İş güvenliği hizmeti kamu eliyle verilmeli!
İş güvenliği uzmanlarının sorunları masaya yatırıldı. İstanbul’da yapılan çok sayıda çalıştaylardan çıkan sonuçlar değerlendirilerek bir taslak rapor hazırlandı. Raporda, işyerlerine işçi sağlığı ve iş güvenliği hizmeti sunan şirketlerin kaldırılması gerektiği belirtildi
Türk Mühendis ve Mimar Odaları Birliği (TMMOB) İstanbul İl Koordinasyon Kurulu, iş güvenliği uzmanlarının sorunlarına ilişkin bir taslak rapor hazırladı. Kurul, geçen haftalarda İstanbul’da yapılan ve çok sayıda mühendis ile iş güvenliği uzmanının katıldığı yerel çalıştaylardan çıkan sonuçları değerlendirerek tespit ve öneriler geliştirdi. Hiçbir siyasi ya da ekonomik uygulamanın insan hayatından önemli olamayacağı ilkesiyle çalışma yaşamının şekillendirilmesi gerektiğini savunan kurulun tespit ve önerileri özetle şöyle:
‘İŞÇİ ODAKLI BİR İSİG POLİTİKASI HAYATA GEÇİRİLMELİ’

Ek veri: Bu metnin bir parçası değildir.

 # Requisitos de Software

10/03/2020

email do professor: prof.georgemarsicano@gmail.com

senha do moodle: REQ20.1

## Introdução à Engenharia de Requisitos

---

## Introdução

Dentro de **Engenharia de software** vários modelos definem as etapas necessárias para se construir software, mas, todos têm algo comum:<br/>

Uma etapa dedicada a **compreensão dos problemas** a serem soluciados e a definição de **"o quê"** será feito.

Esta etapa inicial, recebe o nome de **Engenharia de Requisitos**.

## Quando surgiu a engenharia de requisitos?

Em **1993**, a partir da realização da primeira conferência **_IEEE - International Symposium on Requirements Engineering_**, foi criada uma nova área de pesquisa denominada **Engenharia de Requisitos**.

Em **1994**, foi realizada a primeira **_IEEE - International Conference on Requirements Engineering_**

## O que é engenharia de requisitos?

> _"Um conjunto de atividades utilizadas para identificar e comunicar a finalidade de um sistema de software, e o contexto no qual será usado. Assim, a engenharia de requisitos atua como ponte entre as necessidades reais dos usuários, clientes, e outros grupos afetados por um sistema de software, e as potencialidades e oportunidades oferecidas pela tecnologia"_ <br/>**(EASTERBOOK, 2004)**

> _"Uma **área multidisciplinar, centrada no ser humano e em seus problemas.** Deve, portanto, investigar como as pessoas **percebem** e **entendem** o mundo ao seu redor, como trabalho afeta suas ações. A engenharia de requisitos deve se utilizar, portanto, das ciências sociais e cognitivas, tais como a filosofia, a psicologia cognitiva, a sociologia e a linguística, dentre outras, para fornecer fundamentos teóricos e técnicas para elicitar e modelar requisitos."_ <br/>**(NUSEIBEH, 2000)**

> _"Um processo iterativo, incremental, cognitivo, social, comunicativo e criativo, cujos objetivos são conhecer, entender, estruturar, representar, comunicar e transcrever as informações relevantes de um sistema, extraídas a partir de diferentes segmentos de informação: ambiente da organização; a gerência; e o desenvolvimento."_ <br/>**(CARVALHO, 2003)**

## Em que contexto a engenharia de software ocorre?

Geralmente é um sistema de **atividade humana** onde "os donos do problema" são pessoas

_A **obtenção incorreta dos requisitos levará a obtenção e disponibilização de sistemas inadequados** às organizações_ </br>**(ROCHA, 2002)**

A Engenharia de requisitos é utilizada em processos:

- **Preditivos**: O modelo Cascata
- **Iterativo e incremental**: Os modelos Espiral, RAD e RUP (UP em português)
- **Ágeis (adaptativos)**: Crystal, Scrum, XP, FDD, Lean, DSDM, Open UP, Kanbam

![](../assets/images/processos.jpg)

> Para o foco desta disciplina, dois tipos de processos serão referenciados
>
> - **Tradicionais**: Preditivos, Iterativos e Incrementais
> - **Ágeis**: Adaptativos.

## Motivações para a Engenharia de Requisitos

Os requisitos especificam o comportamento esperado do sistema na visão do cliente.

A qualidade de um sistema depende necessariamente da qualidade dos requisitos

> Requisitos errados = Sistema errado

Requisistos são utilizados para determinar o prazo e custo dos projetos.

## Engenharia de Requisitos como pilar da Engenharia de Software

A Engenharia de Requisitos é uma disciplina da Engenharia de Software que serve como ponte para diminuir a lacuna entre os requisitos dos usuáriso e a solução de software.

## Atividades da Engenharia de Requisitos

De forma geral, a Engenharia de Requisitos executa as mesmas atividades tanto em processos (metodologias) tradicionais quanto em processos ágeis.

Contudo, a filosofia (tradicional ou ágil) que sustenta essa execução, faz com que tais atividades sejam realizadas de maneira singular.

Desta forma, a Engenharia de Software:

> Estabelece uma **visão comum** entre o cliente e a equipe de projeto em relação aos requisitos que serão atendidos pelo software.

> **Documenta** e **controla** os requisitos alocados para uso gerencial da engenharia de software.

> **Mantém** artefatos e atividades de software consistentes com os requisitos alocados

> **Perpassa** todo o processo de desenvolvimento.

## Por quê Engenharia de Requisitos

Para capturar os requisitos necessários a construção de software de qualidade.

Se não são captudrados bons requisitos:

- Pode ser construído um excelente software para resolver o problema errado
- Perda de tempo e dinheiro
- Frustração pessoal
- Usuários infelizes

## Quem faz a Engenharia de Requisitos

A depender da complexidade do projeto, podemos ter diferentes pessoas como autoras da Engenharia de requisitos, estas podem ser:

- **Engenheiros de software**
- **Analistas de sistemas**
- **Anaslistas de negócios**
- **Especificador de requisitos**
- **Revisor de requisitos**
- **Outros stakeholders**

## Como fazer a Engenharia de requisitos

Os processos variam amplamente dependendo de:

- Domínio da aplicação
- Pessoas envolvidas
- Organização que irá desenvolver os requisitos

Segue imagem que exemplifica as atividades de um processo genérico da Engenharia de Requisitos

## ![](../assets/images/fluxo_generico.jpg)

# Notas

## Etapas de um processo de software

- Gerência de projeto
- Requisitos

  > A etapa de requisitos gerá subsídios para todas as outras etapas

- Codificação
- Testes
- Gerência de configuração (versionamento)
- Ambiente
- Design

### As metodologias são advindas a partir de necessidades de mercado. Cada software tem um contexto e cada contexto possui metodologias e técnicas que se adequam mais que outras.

6331 sayılı İş sağlığı ve Güvenliği Kanunu’nun maddelerinin ve yönetmeliklerin uygulanma tarihlerinin ötelenmesinden, uygulama kapsam alanının daraltılmasından vazgeçilmelidir. 50’den az kişi çalışan az tehlikeli işyerlerinde yasanın uygulamasının ertelemesine bahane olarak sunulan küçük esnafların durumu ile ilgili başka bir çözüm getirilmelidir.
İşçi ölümleri, iş kazası ve meslek hastalıklarının önlenmesi için, sosyal tarafları da kapsayan, işçi odaklı bir işçi sağlığı ve iş güvenliği politikası hayata geçirilmelidir.
İşçi sağlığı ve iş güvenliği alanında toplumsal cinsiyet rolleri de göz önünde bulundurulmalı, kadın işçilerin ev içi ve bakım emeği de hesaba katılarak çalışmalar yürütülmelidir.
Kiralık işçilik ve taşeronlaşma çalışma yaşamında güvenlik kültürünün oluşmasında en büyük engellerdendir. Kiralık işçilik, taşeron çalışma ve diğer esneklik uygulamalarından vazgeçilmelidir.
Sendikaların, meslek örgütlerinin işçi sağlığı ve iş güvenliği alanında çalışmaları takip edebilecek, inceleme yapabilmesinin yasal düzenlemesi yapılmalıdır.
‘UZMAN ÜCRETLERİNİN ASGARİSİ BELİRLENMELİ’
İşyerlerinde çalışan temsilciliği sistemi güçlendirilmeli, iş güvencesi ve görev yapılacak süre tanımlanmalıdır.
İş güvenliği uzmanları ile işyeri hekimleri arasında uygulama alanlarında kopukluklar olduğu, kopukluğun giderilmesi için TMMOB ile Türk Tabipleri Birliği beraber çalışmalar yaparak uygulama alanlarına yönelik sorunları gündeme almalıdır.
İş güvenliği uzmanlarının işe girişlerinde (bireysel çalışma ya da OSGB) işe giriş sağlık kontrolleri eksiksiz yapılmalıdır.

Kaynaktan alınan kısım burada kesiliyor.